Dataset records:
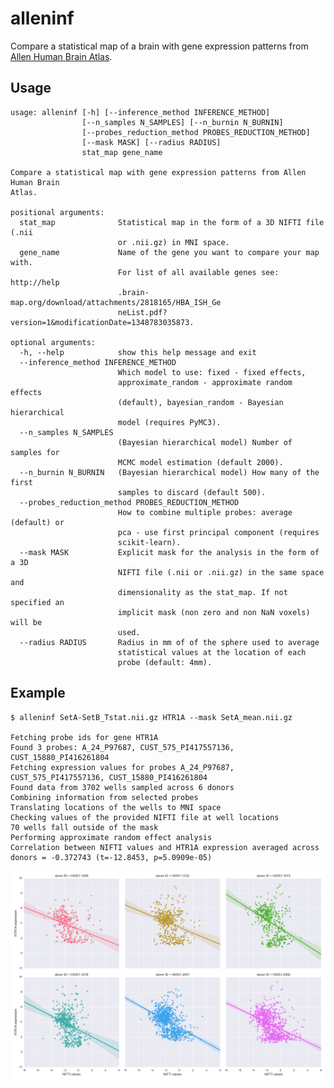 alleninf
========

Compare a statistical map of a brain with gene expression patterns from [Allen Human Brain Atlas](http://human.brain-map.org/).

Usage
-----


    usage: alleninf [-h] [--inference_method INFERENCE_METHOD]
	                [--n_samples N_SAMPLES] [--n_burnin N_BURNIN]
                    [--probes_reduction_method PROBES_REDUCTION_METHOD]
                    [--mask MASK] [--radius RADIUS]
                    stat_map gene_name
    
    Compare a statistical map with gene expression patterns from Allen Human Brain
    Atlas.
    
    positional arguments:
      stat_map              Statistical map in the form of a 3D NIFTI file (.nii
                            or .nii.gz) in MNI space.
      gene_name             Name of the gene you want to compare your map with.
                            For list of all available genes see: http://help
                            .brain-map.org/download/attachments/2818165/HBA_ISH_Ge
                            neList.pdf?version=1&modificationDate=1348783035873.
    
    optional arguments:
      -h, --help            show this help message and exit
	  --inference_method INFERENCE_METHOD
	                        Which model to use: fixed - fixed effects,
	                        approximate_random - approximate random effects
	                        (default), bayesian_random - Bayesian hierarchical
	                        model (requires PyMC3).
	  --n_samples N_SAMPLES
	                        (Bayesian hierarchical model) Number of samples for
	                        MCMC model estimation (default 2000).
	  --n_burnin N_BURNIN   (Bayesian hierarchical model) How many of the first
	                        samples to discard (default 500).
      --probes_reduction_method PROBES_REDUCTION_METHOD
                            How to combine multiple probes: average (default) or
                            pca - use first principal component (requires 
                            scikit-learn).
      --mask MASK           Explicit mask for the analysis in the form of a 3D
                            NIFTI file (.nii or .nii.gz) in the same space and
                            dimensionality as the stat_map. If not specified an
                            implicit mask (non zero and non NaN voxels) will be
                            used.
      --radius RADIUS       Radius in mm of of the sphere used to average
                            statistical values at the location of each
                            probe (default: 4mm).


Example
-------

    $ alleninf SetA-SetB_Tstat.nii.gz HTR1A --mask SetA_mean.nii.gz

    Fetching probe ids for gene HTR1A
    Found 3 probes: A_24_P97687, CUST_575_PI417557136, CUST_15880_PI416261804
    Fetching expression values for probes A_24_P97687, CUST_575_PI417557136, CUST_15880_PI416261804
    Found data from 3702 wells sampled across 6 donors
    Combining information from selected probes
    Translating locations of the wells to MNI space
    Checking values of the provided NIFTI file at well locations
    70 wells fall outside of the mask
    Performing approximate random effect analysis
    Correlation between NIFTI values and HTR1A expression averaged across donors = -0.372743 (t=-12.8453, p=5.0909e-05)
    
![alt tag](random_all_subjects.png)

Task statement:
A word-for-word copy of the records is needed, with no pictures carried over.

Answer to the exercise:
 alleninf
========

Compare a statistical map of a brain with gene expression patterns from [Allen Human Brain Atlas](http://human.brain-map.org/).

Usage
-----


    usage: alleninf [-h] [--inference_method INFERENCE_METHOD]
	                [--n_samples N_SAMPLES] [--n_burnin N_BURNIN]
                    [--probes_reduction_method PROBES_REDUCTION_METHOD]
                    [--mask MASK] [--radius RADIUS]
                    stat_map gene_name
    
    Compare a statistical map with gene expression patterns from Allen Human Brain
    Atlas.
    
    positional arguments:
      stat_map              Statistical map in the form of a 3D NIFTI file (.nii
                            or .nii.gz) in MNI space.
      gene_name             Name of the gene you want to compare your map with.
                            For list of all available genes see: http://help
                            .brain-map.org/download/attachments/2818165/HBA_ISH_Ge
                            neList.pdf?version=1&modificationDate=1348783035873.
    
    optional arguments:
      -h, --help            show this help message and exit
	  --inference_method INFERENCE_METHOD
	                        Which model to use: fixed - fixed effects,
	                        approximate_random - approximate random effects
	                        (default), bayesian_random - Bayesian hierarchical
	                        model (requires PyMC3).
	  --n_samples N_SAMPLES
	                        (Bayesian hierarchical model) Number of samples for
	                        MCMC model estimation (default 2000).
	  --n_burnin N_BURNIN   (Bayesian hierarchical model) How many of the first
	                        samples to discard (default 500).
      --probes_reduction_method PROBES_REDUCTION_METHOD
                            How to combine multiple probes: average (default) or
                            pca - use first principal component (requires 
                            scikit-learn).
      --mask MASK           Explicit mask for the analysis in the form of a 3D
                            NIFTI file (.nii or .nii.gz) in the same space and
                            dimensionality as the stat_map. If not specified an
                            implicit mask (non zero and non NaN voxels) will be
                            used.
      --radius RADIUS       Radius in mm of of the sphere used to average
                            statistical values at the location of each
                            probe (default: 4mm).


Example
-------

    $ alleninf SetA-SetB_Tstat.nii.gz HTR1A --mask SetA_mean.nii.gz

    Fetching probe ids for gene HTR1A
    Found 3 probes: A_24_P97687, CUST_575_PI417557136, CUST_15880_PI416261804
    Fetching expression values for probes A_24_P97687, CUST_575_PI417557136, CUST_15880_PI416261804
    Found data from 3702 wells sampled across 6 donors
    Combining information from selected probes
    Translating locations of the wells to MNI space
    Checking values of the provided NIFTI file at well locations
    70 wells fall outside of the mask
    Performing approximate random effect analysis
    Correlation between NIFTI values and HTR1A expression averaged across donors = -0.372743 (t=-12.8453, p=5.0909e-05)
    
![alt tag](random_all_subjects.png)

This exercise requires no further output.